I stipulate that it is wrong and thoughtless to regard George W. Bush and/or John McCain as exemplars of free-market, limited-government philosophy. But it's also wrong and thoughtless to regard them as completely antithetical to such principles. It's particularly wrong with regard to John McCain, foe of subsidies, earmarks, Medicare expansion and trade barriers. And the Bush administration, for all its big spending and unbalanced view of executive power, is recognizable in the following passage, even if the last line makes Matt Welch gag on his coffee:
So they advocated creating health savings accounts, handing out school vouchers, privatizing Social Security, shifting government functions to private contractors, and curtailing regulations on public health, safety, the environment and more.
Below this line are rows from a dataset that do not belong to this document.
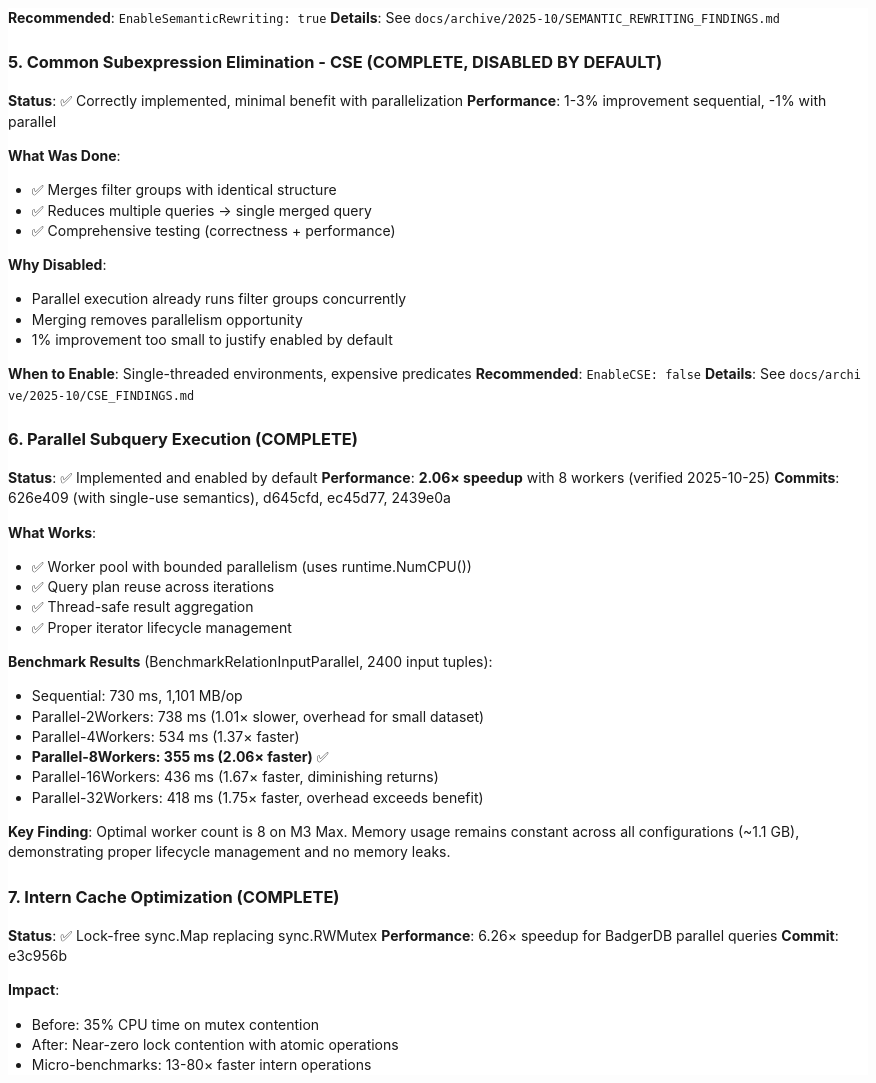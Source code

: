 **Recommended**: `EnableSemanticRewriting: true`
**Details**: See `docs/archive/2025-10/SEMANTIC_REWRITING_FINDINGS.md`

### 5. Common Subexpression Elimination - CSE (COMPLETE, DISABLED BY DEFAULT)
**Status**: ✅ Correctly implemented, minimal benefit with parallelization
**Performance**: 1-3% improvement sequential, -1% with parallel

**What Was Done**:
- ✅ Merges filter groups with identical structure
- ✅ Reduces multiple queries → single merged query
- ✅ Comprehensive testing (correctness + performance)

**Why Disabled**:
- Parallel execution already runs filter groups concurrently
- Merging removes parallelism opportunity
- 1% improvement too small to justify enabled by default

**When to Enable**: Single-threaded environments, expensive predicates
**Recommended**: `EnableCSE: false`
**Details**: See `docs/archive/2025-10/CSE_FINDINGS.md`

### 6. Parallel Subquery Execution (COMPLETE)
**Status**: ✅ Implemented and enabled by default
**Performance**: **2.06× speedup** with 8 workers (verified 2025-10-25)
**Commits**: 626e409 (with single-use semantics), d645cfd, ec45d77, 2439e0a

**What Works**:
- ✅ Worker pool with bounded parallelism (uses runtime.NumCPU())
- ✅ Query plan reuse across iterations
- ✅ Thread-safe result aggregation
- ✅ Proper iterator lifecycle management

**Benchmark Results** (BenchmarkRelationInputParallel, 2400 input tuples):
- Sequential: 730 ms, 1,101 MB/op
- Parallel-2Workers: 738 ms (1.01× slower, overhead for small dataset)
- Parallel-4Workers: 534 ms (1.37× faster)
- **Parallel-8Workers: 355 ms (2.06× faster)** ✅
- Parallel-16Workers: 436 ms (1.67× faster, diminishing returns)
- Parallel-32Workers: 418 ms (1.75× faster, overhead exceeds benefit)

**Key Finding**: Optimal worker count is 8 on M3 Max. Memory usage remains constant across all configurations (~1.1 GB), demonstrating proper lifecycle management and no memory leaks.

### 7. Intern Cache Optimization (COMPLETE)
**Status**: ✅ Lock-free sync.Map replacing sync.RWMutex
**Performance**: 6.26× speedup for BadgerDB parallel queries
**Commit**: e3c956b

**Impact**:
- Before: 35% CPU time on mutex contention
- After: Near-zero lock contention with atomic operations
- Micro-benchmarks: 13-80× faster intern operations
And, of course, they pushed to cut taxes to further weaken the public sector by "starving the beast." President Bush has followed this playbook more closely than any previous president, including Reagan[.]
The Bush administration has followed the agenda pretty much as described, sometimes without much success (eg, health savings accounts, Social Security) and in some cases getting it done but for the worse (the shifting of many military functions to private security contractors is a worrisome trend). Note that the Reagan administration made far less effort, if any, toward Social Security privatization or health savings accounts. The Bush administration has been a debacle in many ways, but it's not simply or entirely a story of big-government conservatism failing.

North Jersey history

Current reading: The Revolutionary War in Bergen County: The Times that Tried Men's Souls, edited by Carol Karels.
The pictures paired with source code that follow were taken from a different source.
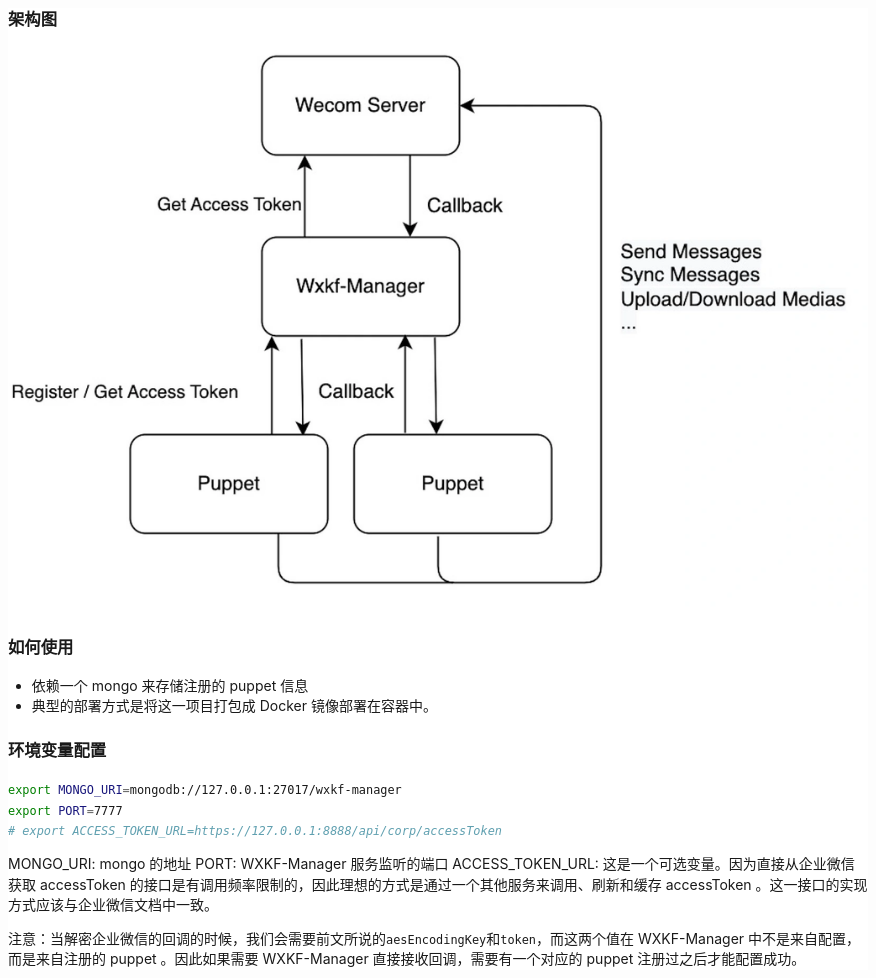 ### 架构图

![structure-3.webp](/assets/2023/04-introducing-wechaty-puppet-wxkf/structure-3.webp)

### 如何使用

- 依赖一个 mongo 来存储注册的 puppet 信息
- 典型的部署方式是将这一项目打包成 Docker 镜像部署在容器中。

### 环境变量配置

``` bash
export MONGO_URI=mongodb://127.0.0.1:27017/wxkf-manager
export PORT=7777
# export ACCESS_TOKEN_URL=https://127.0.0.1:8888/api/corp/accessToken
```

MONGO_URI: mongo 的地址
PORT: WXKF-Manager 服务监听的端口
ACCESS_TOKEN_URL: 这是一个可选变量。因为直接从企业微信获取 accessToken 的接口是有调用频率限制的，因此理想的方式是通过一个其他服务来调用、刷新和缓存 accessToken 。这一接口的实现方式应该与企业微信文档中一致。

注意：当解密企业微信的回调的时候，我们会需要前文所说的`aesEncodingKey`和`token`，而这两个值在 WXKF-Manager 中不是来自配置，而是来自注册的 puppet 。因此如果需要 WXKF-Manager 直接接收回调，需要有一个对应的 puppet 注册过之后才能配置成功。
Also, I am interested in getting a copy of the hard-to-find book Ramapo Mountain stories and tales: tales of my recollections and collections, by Louis P. West. If anyone who has one happens to read this, please get in touch.

Alaska bucks

David Boaz explains how Ted Stevens' generosity worked.
As far as I know, Ted Stevens didn’t contribute a dime to any of those projects. (True, some Alaskans helped fund his house, but the reverse isn’t true.) Rather, Stevens was a sort of Bridge to the Taxpayers of the lower 48. We’re the ones who paid for all the projects in oil-rich Alaska, not Ted Stevens.
One good thing about McCain possibly picking Sarah Palin as his running mate is that it would be a slap in the face to the pork-barreling Alaska Republican establishment that dislikes her.

Sunday, August 3, 2008

Atlas vs Jihad

The next Debate at Lolita is now set.

UPDATE 8/12: Program has changed. And it so happens I probably won't be there.

Surge perspective

Charles Krauthammer thinks the surge is "the biggest turnaround of American fortunes in war since 1864." (Via Jennifer Rubin.) I find, as a debater and polemicist, that overstatement does not help an argument. I also say remember the Battle of Midway.

Friday, August 1, 2008

Domineering spirit

I strongly recommend that the Homeland Security chowderheads who've come up with the new policy of arbitrarily confiscating laptops at the border acquaint themselves with the instructions of one Alexander Hamilton, founder of America's customs service:
"They [the officers] will always keep in mind that their Countrymen are Freemen & as such are impatient of everything that bears that least mark of a domineering Spirit."